The ballad "Streets of Love" with its confessional falsetto delivery is an instantly recognizable hook, along the lines of "Fool to Cry". And on "Biggest Mistake" when Jagger tenderly delivers the chorus lyric "and I think I just made- the biggest mistake of my life...", he is perhaps reflecting on his relatively recent parting from Jerri Hall. This sentimentality is nicely balanced with a gritty acoustic blues, "The Back of My Hand", featuring Jagger's snarly harmonica & vocals, which harkens back to the early Stones cover of Slim Harpo's "I'm a Kingbee".
Keith Richards' standard gruff offerings are both here, a sandpaper ballad called "This Place is Empty" & a bit of self-mocking wordplay on the rocker "Infamy". In my opinion Keith's rough-hewn ability to reach out & touch your heart is the Stones' secret weapon. That & the anchor of drummer Charlie Watts unerring backbeat.
Turgid thumpers like "Rough Justice", "Dangerous Beauty" & "Oh No, Not You Again" display the bruising ferocity of Keef & Ronnie's guitar intermeshings, while both the moody reggae-inflected "Rain Fall Down" & the lascivious skank of "She Saw Me Coming" would have fit nicely in the "Black & Blue" period.
The least cohesive track on the new CD is "My Sweet Neocom", a swipe at the George Bush regime. It's just not a good fit with the rest of the album. Maybe it'll grow on me more after GWB self-destructs. These days with CDs getting crammed with up to 80 minutes of programming, it is hard to get excited about every cut of anybody's release, let alone the Rolling Stones. I think that recordings just feel better with 10 to 12 cuts, but thats' my observation & I've broken that rule myself. Another gripe is the CD packaging which is badly laid-out & hard to read. Don't tell me I need glasses. That print is way too small!

The Rolling Stones in concert: November 1st, Rosegarden, Portland Oregon:
Opening act Motley Crewe had their work cut out for them from the start here. Its always hard to open for a legend & the Stones' fans have been known to be vociferous & impatient at times. The Crewe did their nasty best to hold the fort for their set & managed to do quite well, despite having a guitarist that makes Keith Richards look like a young health nut.
Drummer, Tommy Lee kept the beat pounding, while lead singer, Vince Ready exhorted the Stones fans to "make some F-ing noise M-F-ers!" Add a hellish roar from the cadaverous guitar maven, a bit of pyrotechnics & some typically obnoxious rock posturing & the audience was suitably warmed up for the headliners.

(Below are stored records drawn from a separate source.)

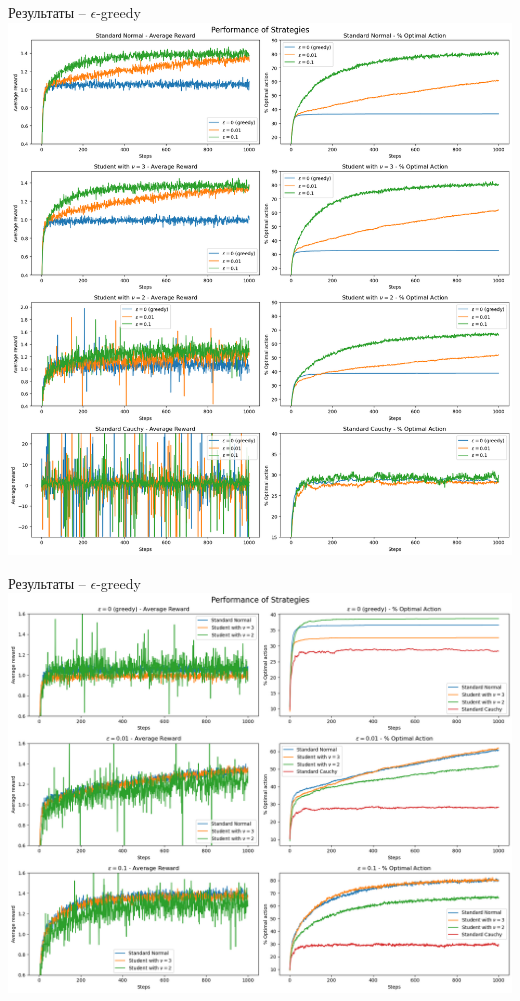 \documentclass[11pt]{beamer} %
\begin{document}
    \begin{frame}{Результаты -- $\epsilon$-greedy}
        \includegraphics[scale=0.13,center]{images/bandit_tester/eps_greedy_1.png}
    \end{frame}
    \begin{frame}{Результаты -- $\epsilon$-greedy}
        \includegraphics[scale=0.13,center]{images/bandit_tester/eps_greedy_2.png}
    \end{frame}
\end{document}
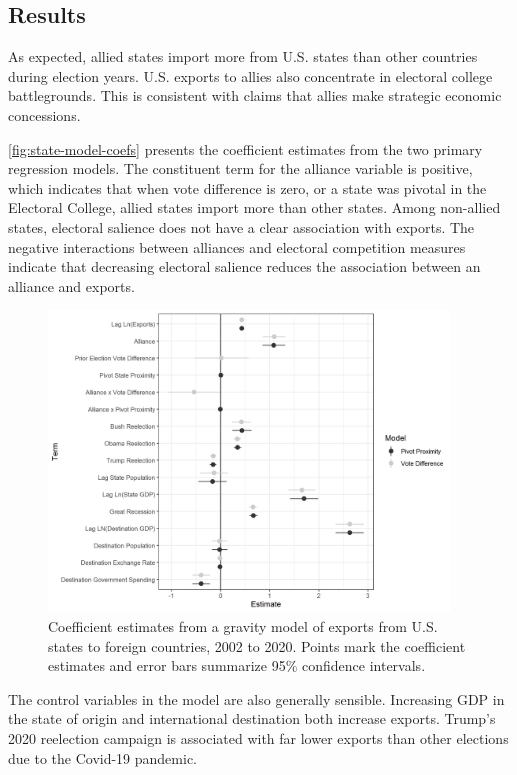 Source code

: \documentclass[12pt]{article}
\begin{document}
\subsection{Results}

As expected, allied states import more from U.S. states than other countries during election years. 
U.S. exports to allies also concentrate in electoral college battlegrounds. 
This is consistent with claims that allies make strategic economic concessions. 


\autoref{fig:state-model-coefs} presents the coefficient estimates from the two primary regression models. 
The constituent term for the alliance variable is positive, which indicates that when vote difference is zero, or a state was pivotal in the Electoral College, allied states import more than other states. 
Among non-allied states, electoral salience does not have a clear association with exports. 
The negative interactions between alliances and electoral competition measures indicate that decreasing electoral salience reduces the association between an alliance and exports. 



\begin{figure}[htpb]
	\centering
		\includegraphics[width=0.95\textwidth]{../figures/state-model-coefs.png}
	\caption{Coefficient estimates from a gravity model of exports from U.S. states to foreign countries, 2002 to 2020. Points mark the coefficient estimates and error bars summarize 95\% confidence intervals.}
	\label{fig:state-model-coefs}
\end{figure}


The control variables in the model are also generally sensible. 
Increasing GDP in the state of origin and international destination both increase exports. 
Trump's 2020 reelection campaign is associated with far lower exports than other elections due to the Covid-19 pandemic. 
\end{document}
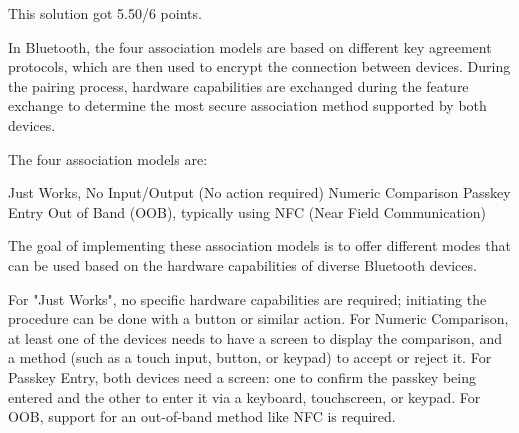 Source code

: \begin{solution}
    This solution got 5.50/6 points.

    In Bluetooth, the four association models are based on different key agreement protocols, which are then used to encrypt the connection between devices. During the pairing process, hardware capabilities are exchanged during the feature exchange to determine the most secure association method supported by both devices.

    The four association models are:

    Just Works, No Input/Output (No action required)
    Numeric Comparison
    Passkey Entry
    Out of Band (OOB), typically using NFC (Near Field Communication)

    The goal of implementing these association models is to offer different modes that can be used based on the hardware capabilities of diverse Bluetooth devices.

    For "Just Works", no specific hardware capabilities are required; initiating the procedure can be done with a button or similar action. For Numeric Comparison, at least one of the devices needs to have a screen to display the comparison, and a method (such as a touch input, button, or keypad) to accept or reject it. For Passkey Entry, both devices need a screen: one to confirm the passkey being entered and the other to enter it via a keyboard, touchscreen, or keypad. For OOB, support for an out-of-band method like NFC is required.
\end{solution}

After a quick turnaround by the roadies, which allowed a visit to the beer-line up & merchandise tables, the stage was set for the Rolling Stones. The air was electric as they took the stage, opening with "Start Me Up"(of course), which provoked thunderous adulation & we never looked back for solid two hours of sheer magic, which was effectively augmented by a video camera crew, feeding live footage to the jumbo screen on the back of the stage.

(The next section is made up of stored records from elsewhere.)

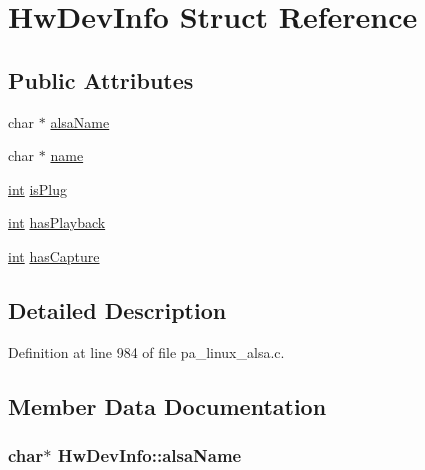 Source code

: \hypertarget{struct_hw_dev_info}{}\section{Hw\+Dev\+Info Struct Reference}
\label{struct_hw_dev_info}
\subsection*{Public Attributes}
\begin{DoxyCompactItemize}
\item 
char $\ast$ \hyperlink{struct_hw_dev_info_a9c51cd40ef6da3c3fc4a52ec02796092}{alsa\+Name}
\item 
char $\ast$ \hyperlink{struct_hw_dev_info_ada014cb1067ae4696a3f7b5e40819971}{name}
\item 
\hyperlink{xmltok_8h_a5a0d4a5641ce434f1d23533f2b2e6653}{int} \hyperlink{struct_hw_dev_info_a3afbd357df38d146cf8d223cbbe4930f}{is\+Plug}
\item 
\hyperlink{xmltok_8h_a5a0d4a5641ce434f1d23533f2b2e6653}{int} \hyperlink{struct_hw_dev_info_a11200ea7796a9a1c1a44a23e03eef21e}{has\+Playback}
\item 
\hyperlink{xmltok_8h_a5a0d4a5641ce434f1d23533f2b2e6653}{int} \hyperlink{struct_hw_dev_info_a80ee49eb62fed3f40aa4e49591c23980}{has\+Capture}
\end{DoxyCompactItemize}


\subsection{Detailed Description}


Definition at line 984 of file pa\+\_\+linux\+\_\+alsa.\+c.



\subsection{Member Data Documentation}
\subsubsection[{\texorpdfstring{alsa\+Name}{alsaName}}]{\setlength{\rightskip}{0pt plus 5cm}char$\ast$ Hw\+Dev\+Info\+::alsa\+Name}\hypertarget{struct_hw_dev_info_a9c51cd40ef6da3c3fc4a52ec02796092}{}\label{struct_hw_dev_info_a9c51cd40ef6da3c3fc4a52ec02796092}



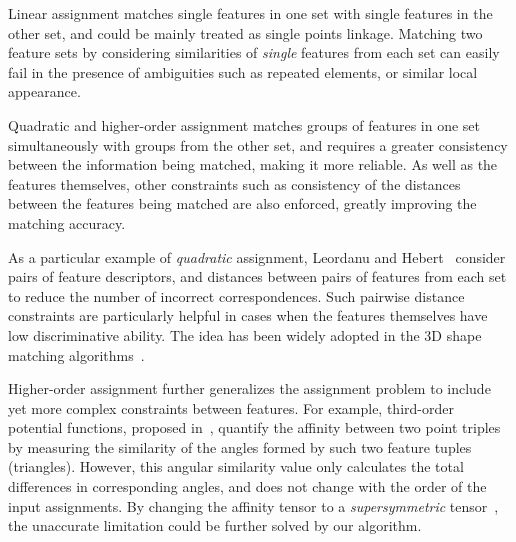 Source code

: Linear assignment matches single features in one set with single features in the other set, and could be mainly treated as single points linkage.
Matching two feature sets by considering similarities of \emph{single} features from each set can easily fail in the presence of ambiguities such as repeated elements,
or similar local appearance.

Quadratic and higher-order assignment matches groups of features in one set simultaneously with groups from the other set,
and requires a greater consistency between the information being matched, making it more reliable.
As well as the features themselves, other constraints such as consistency of the distances between the features being matched are also enforced,
greatly improving the matching accuracy.

As a particular example of \emph{quadratic} assignment, Leordanu and Hebert~\cite{Leordeanu05} consider pairs of feature descriptors,
and distances between pairs of features from each set to reduce the number of incorrect correspondences.
Such pairwise distance constraints are particularly helpful in cases when the features themselves have low discriminative ability.
The idea has been widely adopted in the 3D shape matching algorithms~\cite{Tevs09,Ovsjanikov10,Tevs11,Kim11,SahilliogluY11,Windheuser11}.

Higher-order assignment further generalizes the assignment problem to include yet more complex constraints between features.
For example, third-order potential functions, proposed in~\cite{Duchenne_etal09,Zeng10,Chertok10},
quantify the affinity between two point triples by measuring the similarity of the angles formed by such two feature tuples (triangles).
However, this angular similarity value only calculates the total differences in corresponding angles,
and does not change with the order of the input assignments.
By changing the affinity tensor to a \emph{supersymmetric} tensor~\cite{Kofidis02}, the unaccurate limitation could be further solved by our algorithm.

Fully expecting a healthy slice of new material, the Stones waited til song 5 (after "It's Only RnR"; "She's So Cold",& "Tumbling Dice") to introduce "Oh No Not You Again" from the Bigger Bang CD. Next they toned it down with a seldom performed "Angie", a lovely rendition, probably replacing "Wild Horses" which I wished they'd have played instead.
Next up was the heavy grind of "Midnight Rambler", with Mick giving his harmonica an effective workout. Charlie's drum shots boomed like a cannon, as Keith slashed into "All Down the Line" which brought the concert to a departure from the usual setlist, with a Ray Charles cover, "The Night Time is the Right Time", which had us all on our feet singing on the choruses again.
Mick welcomed visitors from Vancouver, Canada at this point & introduced the backing band, which was augmented by long-time sidemen, Chuck Leavell on keyboards; the solid & attentive, Darryl Jones on bass; the brilliant vocal trio of Blondie Chapman, Bernard Fowler & Lisa Fisher & finally a horn section led by the Stones' inimitable saxophonist, Bobbie Keys.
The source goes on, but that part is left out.